Layered Unification of all the Hardware and Intelligence for Embedded Robotics

ARCO, FRET, and BOSSA are three independent projects that each solve a different layer of the robotic stack. LUTHIER is what connects them.

The integration problem is not trivial. Each layer has its own interfaces, its own validation cycle, and its own failure modes. LUTHIER owns the contracts between them: the data formats, the timing constraints, the fallback behavior when a layer fails to respond, and the end-to-end tests that verify the system behaves correctly as a whole.
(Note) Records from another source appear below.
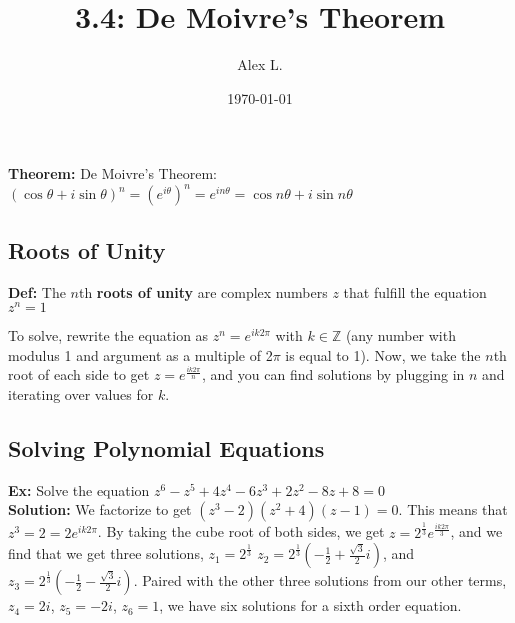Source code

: \documentclass{article}
\title{3.4: De Moivre's Theorem}
\author{Alex L.}
\date{\today}
\begin{document}
\maketitle

\textbf{Theorem:} De Moivre's Theorem: $(\cos\theta + i\sin\theta)^n = (e^{i\theta})^n = e^{in\theta} = \cos n\theta + i\sin n\theta$

\subsection{Roots of Unity}

\textbf{Def:} The $n$th \textbf{roots of unity} are complex numbers $z$ that fulfill the equation $z^n = 1$

To solve, rewrite the equation as $z^n = e^{ik2\pi}$ with $k \in \mathbb{Z}$ (any number with modulus 1 and argument as a multiple of 2$\pi$ is equal to 1). Now, we take the $n$th root of each side to get $z = e^{\frac{ik2\pi}{n}}$, and you can find solutions by plugging in $n$ and iterating over values for $k$.

\subsection{Solving Polynomial Equations}

\textbf{Ex:} Solve the equation $z^6 - z^5 + 4z^4 - 6z^3 + 2z^2 -8z + 8 =0$ \\ \textbf{Solution:} We factorize to get $(z^3 -2)(z^2 + 4)(z-1) = 0$. This means that $z^3 = 2 = 2e^{ik2\pi}$. By taking the cube root of both sides, we get $z = 2^{\frac{1}{3}}e^{\frac{ik2\pi}{3}}$, and we find that we get three solutions, $z_1 = 2^{\frac{1}{3}}$ $z_2 = 2^{\frac{1}{3}}(-\frac{1}{2} + \frac{\sqrt{3}}{2}i)$, and $z_3 = 2^{\frac{1}{3}}(-\frac{1}{2} - \frac{\sqrt{3}}{2}i)$. Paired with the other three solutions from our other terms, $z_4 = 2i$, $z_5 = -2i$, $z_6 = 1$, we have six solutions for a sixth order equation.
\end{document}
┌─────────────────────────────────────────┐
│  ARCO  │  Planning · Guidance · Mapping │  Python
├─────────────────────────────────────────┤
│  FRET  │  ROS 2 · URDF · IK · Control   │  Python / ROS 2 Jazzy
├─────────────────────────────────────────┤
│  BOSSA │  Daemon · HAL · Real-time IO   │  C++20 / ARM64
└─────────────────────────────────────────┘
                                             ↕ LUTHIER integration layer

Resources

Validation Strategy

LUTHIER follows a four-level SDLC that mirrors the architecture:

Level Scope When
Level 1 — Functional Full system, end-to-end behavior Release gates
Level 2 — Integration Cross-layer interfaces (ARCO↔FRET, FRET↔BOSSA) PR to main
Level 3 — Module / PR Changes within a single subproject PR to subproject
Level 4 — Unit / Commit Individual functions and classes Every commit

Levels 3 and 4 are enforced inside each subproject’s own CI. LUTHIER owns Levels 1 and 2.

Running the Stack

Three deployment targets, with increasing hardware involvement:

Simulation (SITL). All layers run in software. BOSSA in mock mode, FRET in Gazebo, ARCO generating trajectories. No hardware required.

Hardware-in-the-Loop (HITL). Real Raspberry Pi target, simulated environment. Validates the communication pipeline and real-time constraints before assembly.

Physical prototype. Full stack on physical hardware, from ARCO’s planner to BOSSA’s actuator outputs.